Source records
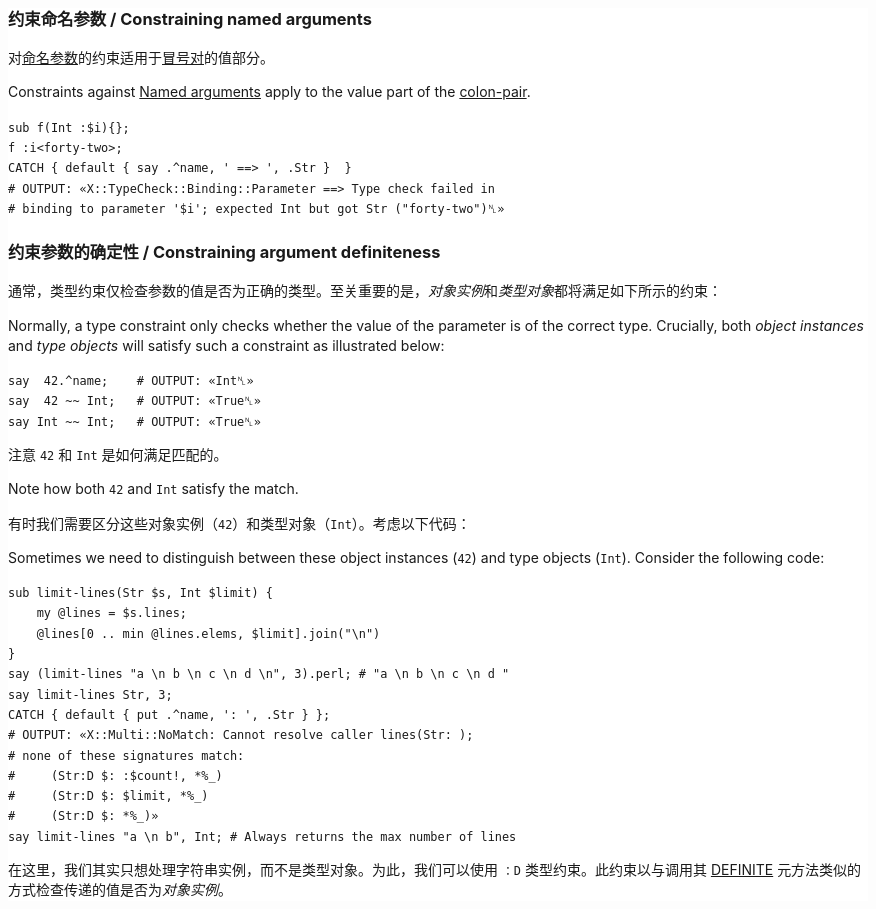 ### 约束命名参数 / Constraining named arguments

对[命名参数](https://docs.perl6.org/type/Signature#Positional_vs._named_arguments)的约束适用于[冒号对](https://docs.perl6.org/type/Pair)的值部分。

Constraints against [Named arguments](https://docs.perl6.org/type/Signature#Positional_vs._named_arguments) apply to the value part of the [colon-pair](https://docs.perl6.org/type/Pair).

```Perl6
sub f(Int :$i){};
f :i<forty-two>;
CATCH { default { say .^name, ' ==> ', .Str }  }
# OUTPUT: «X::TypeCheck::Binding::Parameter ==> Type check failed in 
# binding to parameter '$i'; expected Int but got Str ("forty-two")␤» 
```

### 约束参数的确定性 / Constraining argument definiteness

通常，类型约束仅检查参数的值是否为正确的类型。至关重要的是，*对象实例*和*类型对象*都将满足如下所示的约束：

Normally, a type constraint only checks whether the value of the parameter is of the correct type. Crucially, both *object instances* and *type objects* will satisfy such a constraint as illustrated below:

```Perl6
say  42.^name;    # OUTPUT: «Int␤» 
say  42 ~~ Int;   # OUTPUT: «True␤» 
say Int ~~ Int;   # OUTPUT: «True␤» 
```

注意 `42` 和 `Int` 是如何满足匹配的。

Note how both `42` and `Int` satisfy the match.

有时我们需要区分这些对象实例（`42`）和类型对象（`Int`）。考虑以下代码：

Sometimes we need to distinguish between these object instances (`42`) and type objects (`Int`). Consider the following code:

```Perl6
sub limit-lines(Str $s, Int $limit) {
    my @lines = $s.lines;
    @lines[0 .. min @lines.elems, $limit].join("\n")
}
say (limit-lines "a \n b \n c \n d \n", 3).perl; # "a \n b \n c \n d " 
say limit-lines Str, 3;
CATCH { default { put .^name, ': ', .Str } };
# OUTPUT: «X::Multi::NoMatch: Cannot resolve caller lines(Str: ); 
# none of these signatures match: 
#     (Str:D $: :$count!, *%_) 
#     (Str:D $: $limit, *%_) 
#     (Str:D $: *%_)» 
say limit-lines "a \n b", Int; # Always returns the max number of lines 
```

在这里，我们其实只想处理字符串实例，而不是类型对象。为此，我们可以使用 `：D` 类型约束。此约束以与调用其 [DEFINITE](https://docs.perl6.org/language/mop#DEFINITE) 元方法类似的方式检查传递的值是否为*对象实例*。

- _Goal of the exercise_
Please give the number of lines above that contain the string "forty", and nothing more.

- _Exercise output_
2